§ **WORK ITEM**: Please return the whole listing, character for character.

§ **WORKING DATA**:

---+---

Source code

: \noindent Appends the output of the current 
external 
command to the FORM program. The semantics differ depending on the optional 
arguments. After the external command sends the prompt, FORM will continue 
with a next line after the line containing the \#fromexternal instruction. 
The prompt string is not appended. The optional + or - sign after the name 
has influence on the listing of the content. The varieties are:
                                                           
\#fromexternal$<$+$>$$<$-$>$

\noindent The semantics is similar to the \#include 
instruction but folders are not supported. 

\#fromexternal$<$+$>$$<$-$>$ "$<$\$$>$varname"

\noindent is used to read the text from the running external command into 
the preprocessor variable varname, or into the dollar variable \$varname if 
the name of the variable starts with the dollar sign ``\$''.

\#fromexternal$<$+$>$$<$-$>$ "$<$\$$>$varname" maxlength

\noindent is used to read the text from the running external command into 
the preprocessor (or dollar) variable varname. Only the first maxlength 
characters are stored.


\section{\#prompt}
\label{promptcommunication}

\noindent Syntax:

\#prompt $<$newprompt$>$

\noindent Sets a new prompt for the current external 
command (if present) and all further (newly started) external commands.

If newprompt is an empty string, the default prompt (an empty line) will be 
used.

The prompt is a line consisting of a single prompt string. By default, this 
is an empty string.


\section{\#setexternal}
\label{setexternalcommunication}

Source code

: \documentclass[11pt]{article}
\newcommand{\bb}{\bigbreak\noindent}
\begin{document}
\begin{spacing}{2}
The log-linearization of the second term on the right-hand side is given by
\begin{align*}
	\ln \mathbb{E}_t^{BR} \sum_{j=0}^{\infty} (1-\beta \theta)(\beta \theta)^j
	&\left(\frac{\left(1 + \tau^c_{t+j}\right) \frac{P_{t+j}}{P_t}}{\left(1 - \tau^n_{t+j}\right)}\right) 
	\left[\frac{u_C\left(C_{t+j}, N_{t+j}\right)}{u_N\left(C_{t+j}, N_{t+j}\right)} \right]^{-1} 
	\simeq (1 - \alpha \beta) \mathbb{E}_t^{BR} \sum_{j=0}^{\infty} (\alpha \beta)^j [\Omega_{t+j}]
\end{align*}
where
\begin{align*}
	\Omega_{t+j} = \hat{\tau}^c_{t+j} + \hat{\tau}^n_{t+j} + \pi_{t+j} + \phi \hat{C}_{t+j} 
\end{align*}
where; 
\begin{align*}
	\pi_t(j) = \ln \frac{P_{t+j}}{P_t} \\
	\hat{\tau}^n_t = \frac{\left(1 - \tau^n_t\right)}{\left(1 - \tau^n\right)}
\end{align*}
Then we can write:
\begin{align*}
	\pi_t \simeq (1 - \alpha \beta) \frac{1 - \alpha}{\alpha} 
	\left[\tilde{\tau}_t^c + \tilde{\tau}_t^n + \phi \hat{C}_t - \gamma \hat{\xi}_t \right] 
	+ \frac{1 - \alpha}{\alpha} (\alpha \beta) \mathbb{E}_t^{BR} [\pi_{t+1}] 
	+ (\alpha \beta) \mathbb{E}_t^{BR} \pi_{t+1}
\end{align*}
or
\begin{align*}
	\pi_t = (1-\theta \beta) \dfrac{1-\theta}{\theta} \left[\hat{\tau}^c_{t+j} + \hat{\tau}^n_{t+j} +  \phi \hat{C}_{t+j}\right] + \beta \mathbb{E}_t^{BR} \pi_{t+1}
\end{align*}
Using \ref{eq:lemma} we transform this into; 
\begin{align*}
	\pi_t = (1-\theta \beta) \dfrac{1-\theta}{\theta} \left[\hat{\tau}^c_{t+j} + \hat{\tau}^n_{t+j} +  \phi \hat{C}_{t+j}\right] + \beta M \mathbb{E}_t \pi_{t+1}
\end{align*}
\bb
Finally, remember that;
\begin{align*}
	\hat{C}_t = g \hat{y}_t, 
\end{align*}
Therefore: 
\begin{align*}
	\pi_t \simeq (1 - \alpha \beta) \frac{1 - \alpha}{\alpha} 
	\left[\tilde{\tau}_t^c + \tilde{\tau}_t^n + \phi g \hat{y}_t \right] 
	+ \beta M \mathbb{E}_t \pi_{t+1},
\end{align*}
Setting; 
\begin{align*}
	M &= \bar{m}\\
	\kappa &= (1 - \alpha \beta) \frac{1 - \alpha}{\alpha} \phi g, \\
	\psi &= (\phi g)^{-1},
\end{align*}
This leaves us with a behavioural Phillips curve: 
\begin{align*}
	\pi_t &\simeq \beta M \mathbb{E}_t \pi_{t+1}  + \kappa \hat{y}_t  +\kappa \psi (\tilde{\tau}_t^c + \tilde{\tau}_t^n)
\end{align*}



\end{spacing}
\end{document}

---+---

§ **SOLUTION BELOW**:
Source code

: \noindent Appends the output of the current 
external 
command to the FORM program. The semantics differ depending on the optional 
arguments. After the external command sends the prompt, FORM will continue 
with a next line after the line containing the \#fromexternal instruction. 
The prompt string is not appended. The optional + or - sign after the name 
has influence on the listing of the content. The varieties are:
                                                           
\#fromexternal$<$+$>$$<$-$>$

\noindent The semantics is similar to the \#include 
instruction but folders are not supported. 

\#fromexternal$<$+$>$$<$-$>$ "$<$\$$>$varname"

\noindent is used to read the text from the running external command into 
the preprocessor variable varname, or into the dollar variable \$varname if 
the name of the variable starts with the dollar sign ``\$''.

\#fromexternal$<$+$>$$<$-$>$ "$<$\$$>$varname" maxlength

\noindent is used to read the text from the running external command into 
the preprocessor (or dollar) variable varname. Only the first maxlength 
characters are stored.


\section{\#prompt}
\label{promptcommunication}

\noindent Syntax:

\#prompt $<$newprompt$>$

\noindent Sets a new prompt for the current external 
command (if present) and all further (newly started) external commands.

If newprompt is an empty string, the default prompt (an empty line) will be 
used.

The prompt is a line consisting of a single prompt string. By default, this 
is an empty string.


\section{\#setexternal}
\label{setexternalcommunication}

Source code

: \documentclass[11pt]{article}
\newcommand{\bb}{\bigbreak\noindent}
\begin{document}
\begin{spacing}{2}
The log-linearization of the second term on the right-hand side is given by
\begin{align*}
	\ln \mathbb{E}_t^{BR} \sum_{j=0}^{\infty} (1-\beta \theta)(\beta \theta)^j
	&\left(\frac{\left(1 + \tau^c_{t+j}\right) \frac{P_{t+j}}{P_t}}{\left(1 - \tau^n_{t+j}\right)}\right) 
	\left[\frac{u_C\left(C_{t+j}, N_{t+j}\right)}{u_N\left(C_{t+j}, N_{t+j}\right)} \right]^{-1} 
	\simeq (1 - \alpha \beta) \mathbb{E}_t^{BR} \sum_{j=0}^{\infty} (\alpha \beta)^j [\Omega_{t+j}]
\end{align*}
where
\begin{align*}
	\Omega_{t+j} = \hat{\tau}^c_{t+j} + \hat{\tau}^n_{t+j} + \pi_{t+j} + \phi \hat{C}_{t+j} 
\end{align*}
where; 
\begin{align*}
	\pi_t(j) = \ln \frac{P_{t+j}}{P_t} \\
	\hat{\tau}^n_t = \frac{\left(1 - \tau^n_t\right)}{\left(1 - \tau^n\right)}
\end{align*}
Then we can write:
\begin{align*}
	\pi_t \simeq (1 - \alpha \beta) \frac{1 - \alpha}{\alpha} 
	\left[\tilde{\tau}_t^c + \tilde{\tau}_t^n + \phi \hat{C}_t - \gamma \hat{\xi}_t \right] 
	+ \frac{1 - \alpha}{\alpha} (\alpha \beta) \mathbb{E}_t^{BR} [\pi_{t+1}] 
	+ (\alpha \beta) \mathbb{E}_t^{BR} \pi_{t+1}
\end{align*}
or
\begin{align*}
	\pi_t = (1-\theta \beta) \dfrac{1-\theta}{\theta} \left[\hat{\tau}^c_{t+j} + \hat{\tau}^n_{t+j} +  \phi \hat{C}_{t+j}\right] + \beta \mathbb{E}_t^{BR} \pi_{t+1}
\end{align*}
Using \ref{eq:lemma} we transform this into; 
\begin{align*}
	\pi_t = (1-\theta \beta) \dfrac{1-\theta}{\theta} \left[\hat{\tau}^c_{t+j} + \hat{\tau}^n_{t+j} +  \phi \hat{C}_{t+j}\right] + \beta M \mathbb{E}_t \pi_{t+1}
\end{align*}
\bb
Finally, remember that;
\begin{align*}
	\hat{C}_t = g \hat{y}_t, 
\end{align*}
Therefore: 
\begin{align*}
	\pi_t \simeq (1 - \alpha \beta) \frac{1 - \alpha}{\alpha} 
	\left[\tilde{\tau}_t^c + \tilde{\tau}_t^n + \phi g \hat{y}_t \right] 
	+ \beta M \mathbb{E}_t \pi_{t+1},
\end{align*}
Setting; 
\begin{align*}
	M &= \bar{m}\\
	\kappa &= (1 - \alpha \beta) \frac{1 - \alpha}{\alpha} \phi g, \\
	\psi &= (\phi g)^{-1},
\end{align*}
This leaves us with a behavioural Phillips curve: 
\begin{align*}
	\pi_t &\simeq \beta M \mathbb{E}_t \pi_{t+1}  + \kappa \hat{y}_t  +\kappa \psi (\tilde{\tau}_t^c + \tilde{\tau}_t^n)
\end{align*}



\end{spacing}
\end{document}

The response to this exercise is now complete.